[Saved entries]
____________
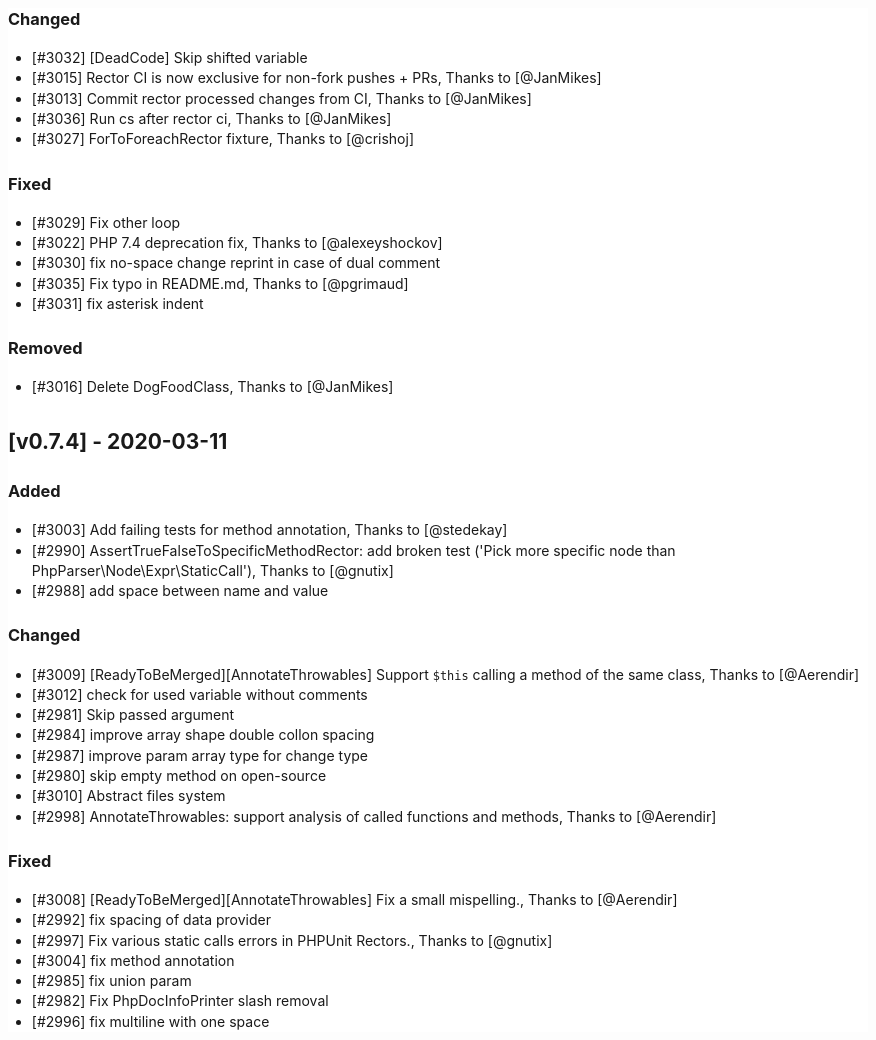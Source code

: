 ### Changed

- [#3032] [DeadCode] Skip shifted variable
- [#3015] Rector CI is now exclusive for non-fork pushes + PRs, Thanks to [@JanMikes]
- [#3013] Commit rector processed changes from CI, Thanks to [@JanMikes]
- [#3036] Run cs after rector ci, Thanks to [@JanMikes]
- [#3027] ForToForeachRector fixture, Thanks to [@crishoj]

### Fixed

- [#3029] Fix other loop
- [#3022] PHP 7.4 deprecation fix, Thanks to [@alexeyshockov]
- [#3030] fix no-space change reprint in case of dual comment
- [#3035] Fix typo in README.md, Thanks to [@pgrimaud]
- [#3031] fix asterisk indent

### Removed

- [#3016] Delete DogFoodClass, Thanks to [@JanMikes]

## [v0.7.4] - 2020-03-11

### Added

- [#3003] Add failing tests for method annotation, Thanks to [@stedekay]
- [#2990] AssertTrueFalseToSpecificMethodRector: add broken test ('Pick more specific node than PhpParser\Node\Expr\StaticCall'), Thanks to [@gnutix]
- [#2988] add space between name and value

### Changed

- [#3009] [ReadyToBeMerged][AnnotateThrowables] Support `$this` calling a method of the same class, Thanks to [@Aerendir]
- [#3012] check for used variable without comments
- [#2981] Skip passed argument
- [#2984] improve array shape double collon spacing
- [#2987] improve param array type for change type
- [#2980] skip empty method on open-source
- [#3010] Abstract files system
- [#2998] AnnotateThrowables: support analysis of called functions and methods, Thanks to [@Aerendir]

### Fixed

- [#3008] [ReadyToBeMerged][AnnotateThrowables] Fix a small mispelling., Thanks to [@Aerendir]
- [#2992] fix spacing of data provider
- [#2997] Fix various static calls errors in PHPUnit Rectors., Thanks to [@gnutix]
- [#3004] fix method annotation
- [#2985] fix union param
- [#2982] Fix PhpDocInfoPrinter slash removal
- [#2996] fix multiline with one space
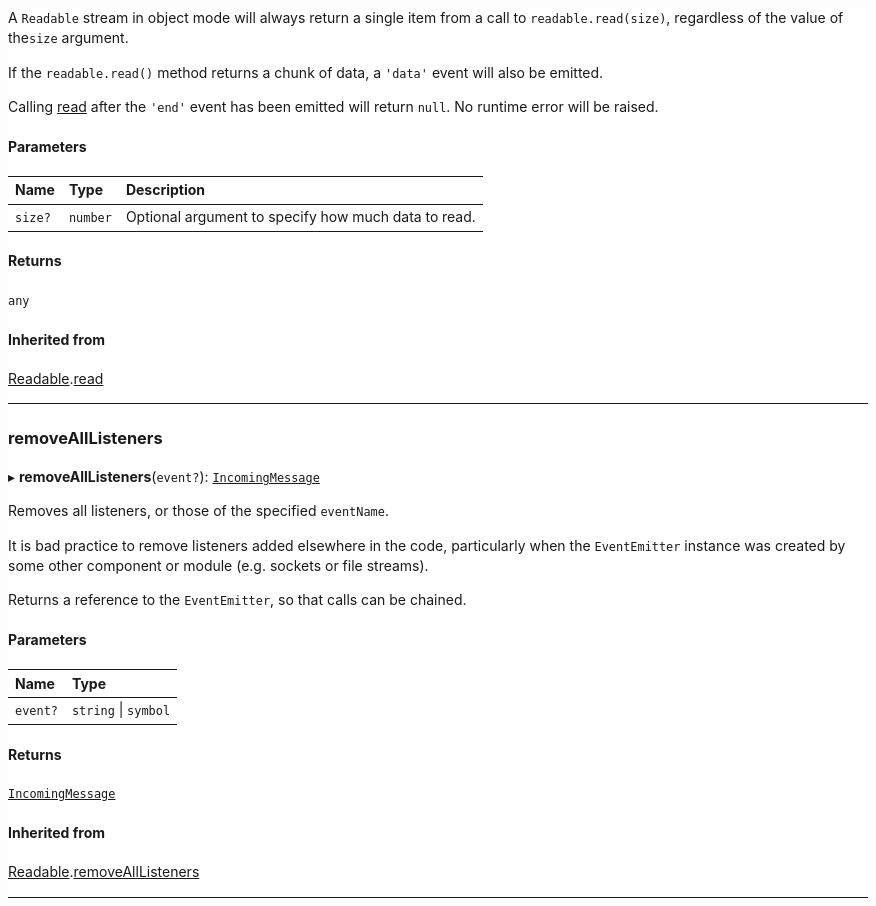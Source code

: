 A `Readable` stream in object mode will always return a single item from
a call to `readable.read(size)`, regardless of the value of the`size` argument.

If the `readable.read()` method returns a chunk of data, a `'data'` event will
also be emitted.

Calling [read](https://oven-sh.github.io/bun-types/classes/https_.IncomingMessage.md#read) after the `'end'` event has
been emitted will return `null`. No runtime error will be raised.

#### Parameters

| Name | Type | Description |
| :------ | :------ | :------ |
| `size?` | `number` | Optional argument to specify how much data to read. |

#### Returns

`any`

#### Inherited from

[Readable](https://oven-sh.github.io/bun-types/classes/stream_.Readable.md).[read](https://oven-sh.github.io/bun-types/classes/stream_.Readable.md#read)

___

### removeAllListeners

▸ **removeAllListeners**(`event?`): [`IncomingMessage`](https://oven-sh.github.io/bun-types/classes/http_.IncomingMessage.md)

Removes all listeners, or those of the specified `eventName`.

It is bad practice to remove listeners added elsewhere in the code,
particularly when the `EventEmitter` instance was created by some other
component or module (e.g. sockets or file streams).

Returns a reference to the `EventEmitter`, so that calls can be chained.

#### Parameters

| Name | Type |
| :------ | :------ |
| `event?` | `string` \| `symbol` |

#### Returns

[`IncomingMessage`](https://oven-sh.github.io/bun-types/classes/http_.IncomingMessage.md)

#### Inherited from

[Readable](https://oven-sh.github.io/bun-types/classes/stream_.Readable.md).[removeAllListeners](https://oven-sh.github.io/bun-types/classes/stream_.Readable.md#removealllisteners)

___
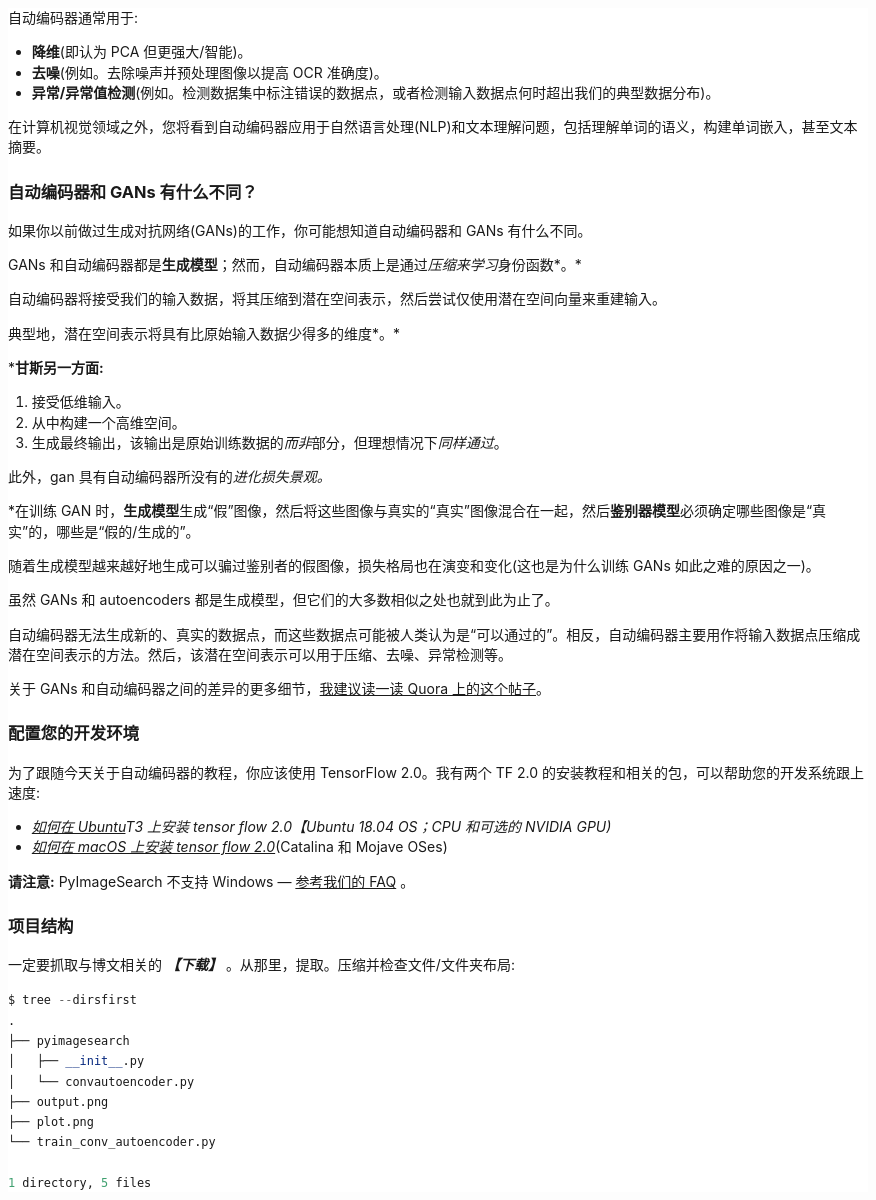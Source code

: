 自动编码器通常用于:

*   **降维**(即认为 PCA 但更强大/智能)。
*   **去噪**(例如。去除噪声并预处理图像以提高 OCR 准确度)。
*   **异常/异常值检测**(例如。检测数据集中标注错误的数据点，或者检测输入数据点何时超出我们的典型数据分布)。

在计算机视觉领域之外，您将看到自动编码器应用于自然语言处理(NLP)和文本理解问题，包括理解单词的语义，构建单词嵌入，甚至文本摘要。

### 自动编码器和 GANs 有什么不同？

如果你以前做过生成对抗网络(GANs)的工作，你可能想知道自动编码器和 GANs 有什么不同。

GANs 和自动编码器都是**生成模型**；然而，自动编码器本质上是通过*压缩来学习*身份函数*。*

自动编码器将接受我们的输入数据，将其压缩到潜在空间表示，然后尝试仅使用潜在空间向量来重建输入。

典型地，潜在空间表示将具有比原始输入数据少得多的维度*。*

 ***甘斯另一方面:**

1.  接受低维输入。
2.  从中构建一个高维空间。
3.  生成最终输出，该输出是原始训练数据的*而非*部分，但理想情况下*同样通过*。

此外，gan 具有自动编码器所没有的*进化损失景观。*

 *在训练 GAN 时，**生成模型**生成“假”图像，然后将这些图像与真实的“真实”图像混合在一起，然后**鉴别器模型**必须确定哪些图像是“真实”的，哪些是“假的/生成的”。

随着生成模型越来越好地生成可以骗过鉴别者的假图像，损失格局也在演变和变化(这也是为什么训练 GANs 如此之难的原因之一)。

虽然 GANs 和 autoencoders 都是生成模型，但它们的大多数相似之处也就到此为止了。

自动编码器无法生成新的、真实的数据点，而这些数据点可能被人类认为是“可以通过的”。相反，自动编码器主要用作将输入数据点压缩成潜在空间表示的方法。然后，该潜在空间表示可以用于压缩、去噪、异常检测等。

关于 GANs 和自动编码器之间的差异的更多细节，[我建议读一读 Quora 上的这个帖子](https://www.quora.com/What-is-the-difference-between-Generative-Adversarial-Networks-and-Autoencoders)。

### 配置您的开发环境

为了跟随今天关于自动编码器的教程，你应该使用 TensorFlow 2.0。我有两个 TF 2.0 的安装教程和相关的包，可以帮助您的开发系统跟上速度:

*   *[如何在 Ubuntu](https://pyimagesearch.com/2019/12/09/how-to-install-tensorflow-2-0-on-ubuntu/)T3 上安装 tensor flow 2.0【Ubuntu 18.04 OS；CPU 和可选的 NVIDIA GPU)*
*   *[如何在 macOS 上安装 tensor flow 2.0](https://pyimagesearch.com/2019/12/09/how-to-install-tensorflow-2-0-on-macos/)*(Catalina 和 Mojave OSes)

**请注意:** PyImageSearch 不支持 Windows — [参考我们的 FAQ](https://pyimagesearch.com/faqs/single-faq/can-you-help-me-do-___-on-windows) 。

### 项目结构

一定要抓取与博文相关的 ***【下载】*** 。从那里，提取。压缩并检查文件/文件夹布局:

```py
$ tree --dirsfirst
.
├── pyimagesearch
│   ├── __init__.py
│   └── convautoencoder.py
├── output.png
├── plot.png
└── train_conv_autoencoder.py

1 directory, 5 files
```
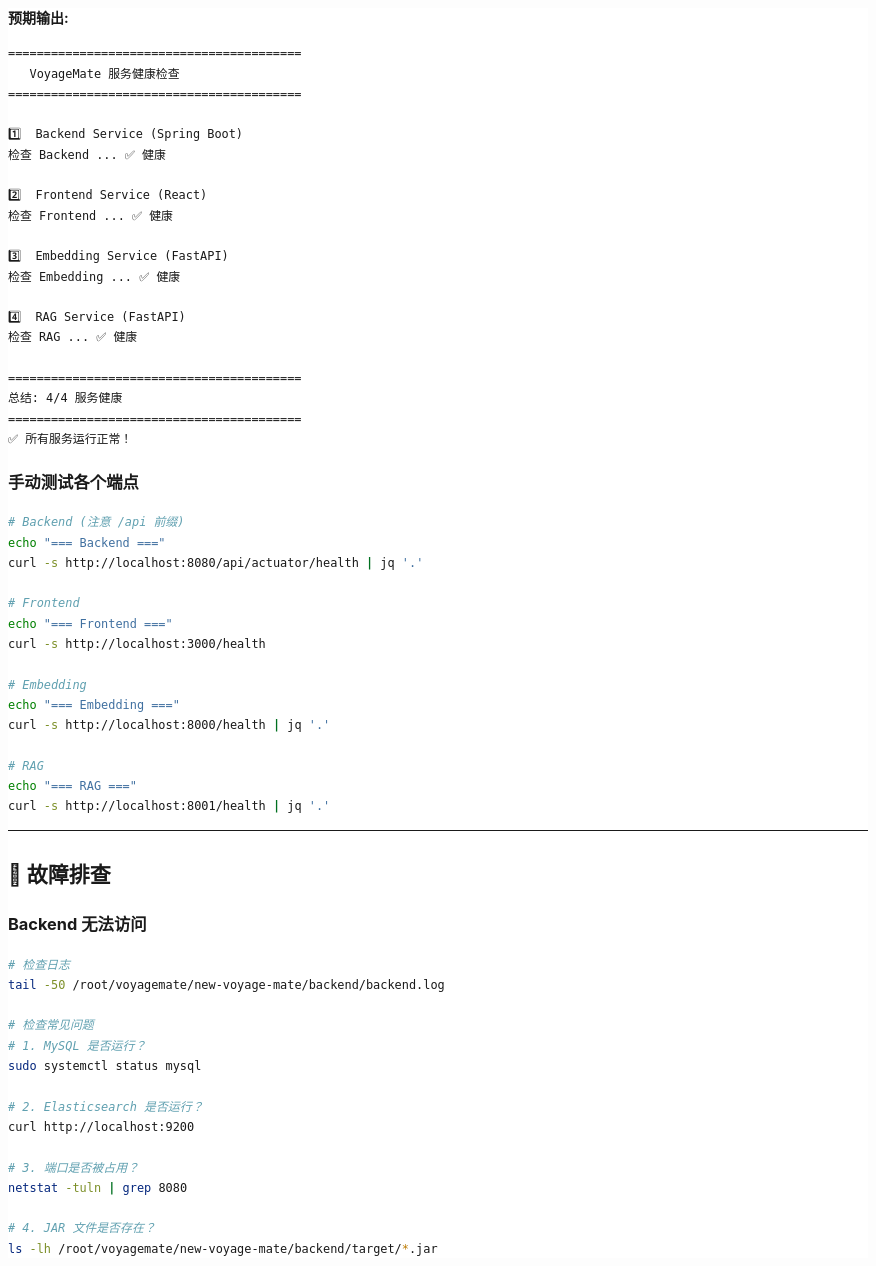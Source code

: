 **预期输出:**
```
=========================================
   VoyageMate 服务健康检查
=========================================

1️⃣  Backend Service (Spring Boot)
检查 Backend ... ✅ 健康

2️⃣  Frontend Service (React)
检查 Frontend ... ✅ 健康

3️⃣  Embedding Service (FastAPI)
检查 Embedding ... ✅ 健康

4️⃣  RAG Service (FastAPI)
检查 RAG ... ✅ 健康

=========================================
总结: 4/4 服务健康
=========================================
✅ 所有服务运行正常！
```

### 手动测试各个端点
```bash
# Backend (注意 /api 前缀)
echo "=== Backend ==="
curl -s http://localhost:8080/api/actuator/health | jq '.'

# Frontend
echo "=== Frontend ==="
curl -s http://localhost:3000/health

# Embedding
echo "=== Embedding ==="
curl -s http://localhost:8000/health | jq '.'

# RAG
echo "=== RAG ==="
curl -s http://localhost:8001/health | jq '.'
```

---

## 🔧 故障排查

### Backend 无法访问
```bash
# 检查日志
tail -50 /root/voyagemate/new-voyage-mate/backend/backend.log

# 检查常见问题
# 1. MySQL 是否运行？
sudo systemctl status mysql

# 2. Elasticsearch 是否运行？
curl http://localhost:9200

# 3. 端口是否被占用？
netstat -tuln | grep 8080

# 4. JAR 文件是否存在？
ls -lh /root/voyagemate/new-voyage-mate/backend/target/*.jar
```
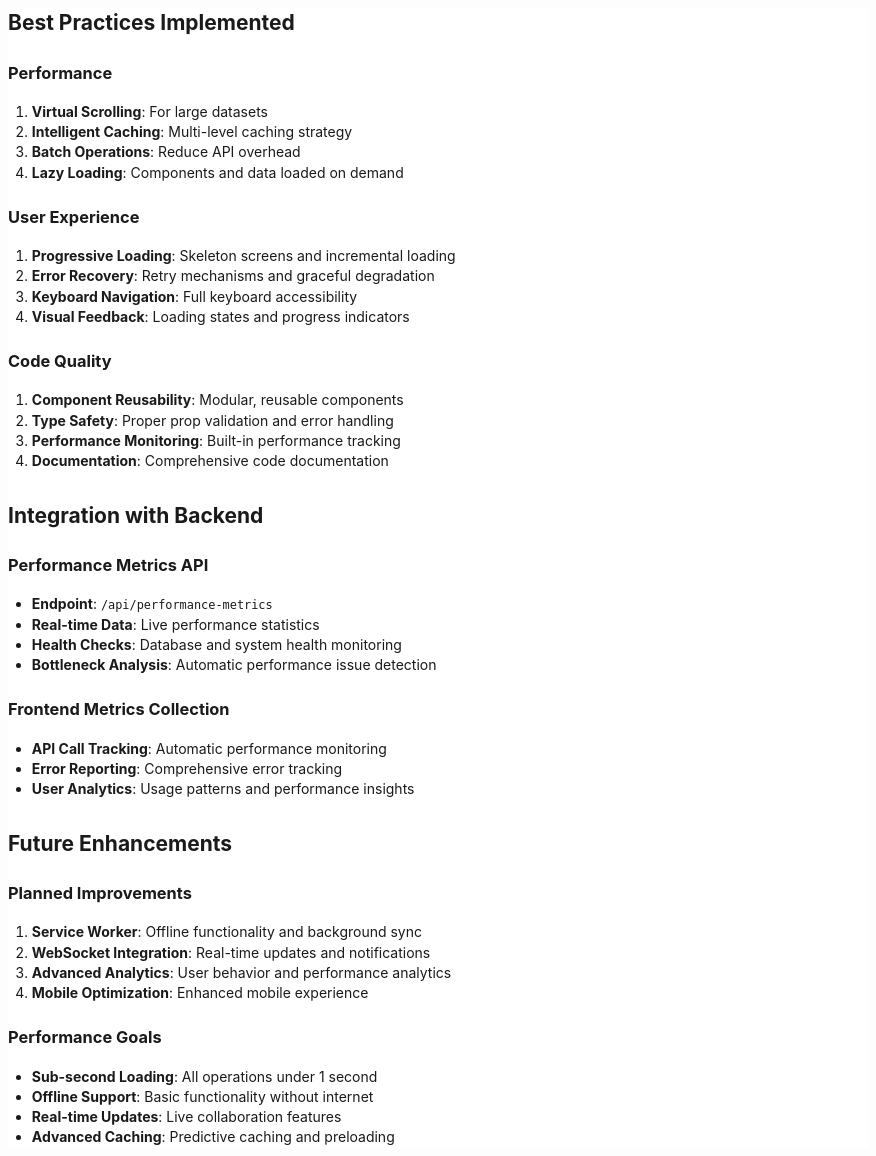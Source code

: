 ## Best Practices Implemented

### Performance
1. **Virtual Scrolling**: For large datasets
2. **Intelligent Caching**: Multi-level caching strategy
3. **Batch Operations**: Reduce API overhead
4. **Lazy Loading**: Components and data loaded on demand

### User Experience
1. **Progressive Loading**: Skeleton screens and incremental loading
2. **Error Recovery**: Retry mechanisms and graceful degradation
3. **Keyboard Navigation**: Full keyboard accessibility
4. **Visual Feedback**: Loading states and progress indicators

### Code Quality
1. **Component Reusability**: Modular, reusable components
2. **Type Safety**: Proper prop validation and error handling
3. **Performance Monitoring**: Built-in performance tracking
4. **Documentation**: Comprehensive code documentation

## Integration with Backend

### Performance Metrics API
- **Endpoint**: `/api/performance-metrics`
- **Real-time Data**: Live performance statistics
- **Health Checks**: Database and system health monitoring
- **Bottleneck Analysis**: Automatic performance issue detection

### Frontend Metrics Collection
- **API Call Tracking**: Automatic performance monitoring
- **Error Reporting**: Comprehensive error tracking
- **User Analytics**: Usage patterns and performance insights

## Future Enhancements

### Planned Improvements
1. **Service Worker**: Offline functionality and background sync
2. **WebSocket Integration**: Real-time updates and notifications
3. **Advanced Analytics**: User behavior and performance analytics
4. **Mobile Optimization**: Enhanced mobile experience

### Performance Goals
- **Sub-second Loading**: All operations under 1 second
- **Offline Support**: Basic functionality without internet
- **Real-time Updates**: Live collaboration features
- **Advanced Caching**: Predictive caching and preloading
____________
# [Task item]
Repeat the entries above verbatim, but only from the line that has "1. **Progressive Loading**: Skeleton" down to the line that has "- **Real-time Data**: Live", inclusive.

# [Response]
1. **Progressive Loading**: Skeleton screens and incremental loading
2. **Error Recovery**: Retry mechanisms and graceful degradation
3. **Keyboard Navigation**: Full keyboard accessibility
4. **Visual Feedback**: Loading states and progress indicators

### Code Quality
1. **Component Reusability**: Modular, reusable components
2. **Type Safety**: Proper prop validation and error handling
3. **Performance Monitoring**: Built-in performance tracking
4. **Documentation**: Comprehensive code documentation

## Integration with Backend

### Performance Metrics API
- **Endpoint**: `/api/performance-metrics`
- **Real-time Data**: Live performance statistics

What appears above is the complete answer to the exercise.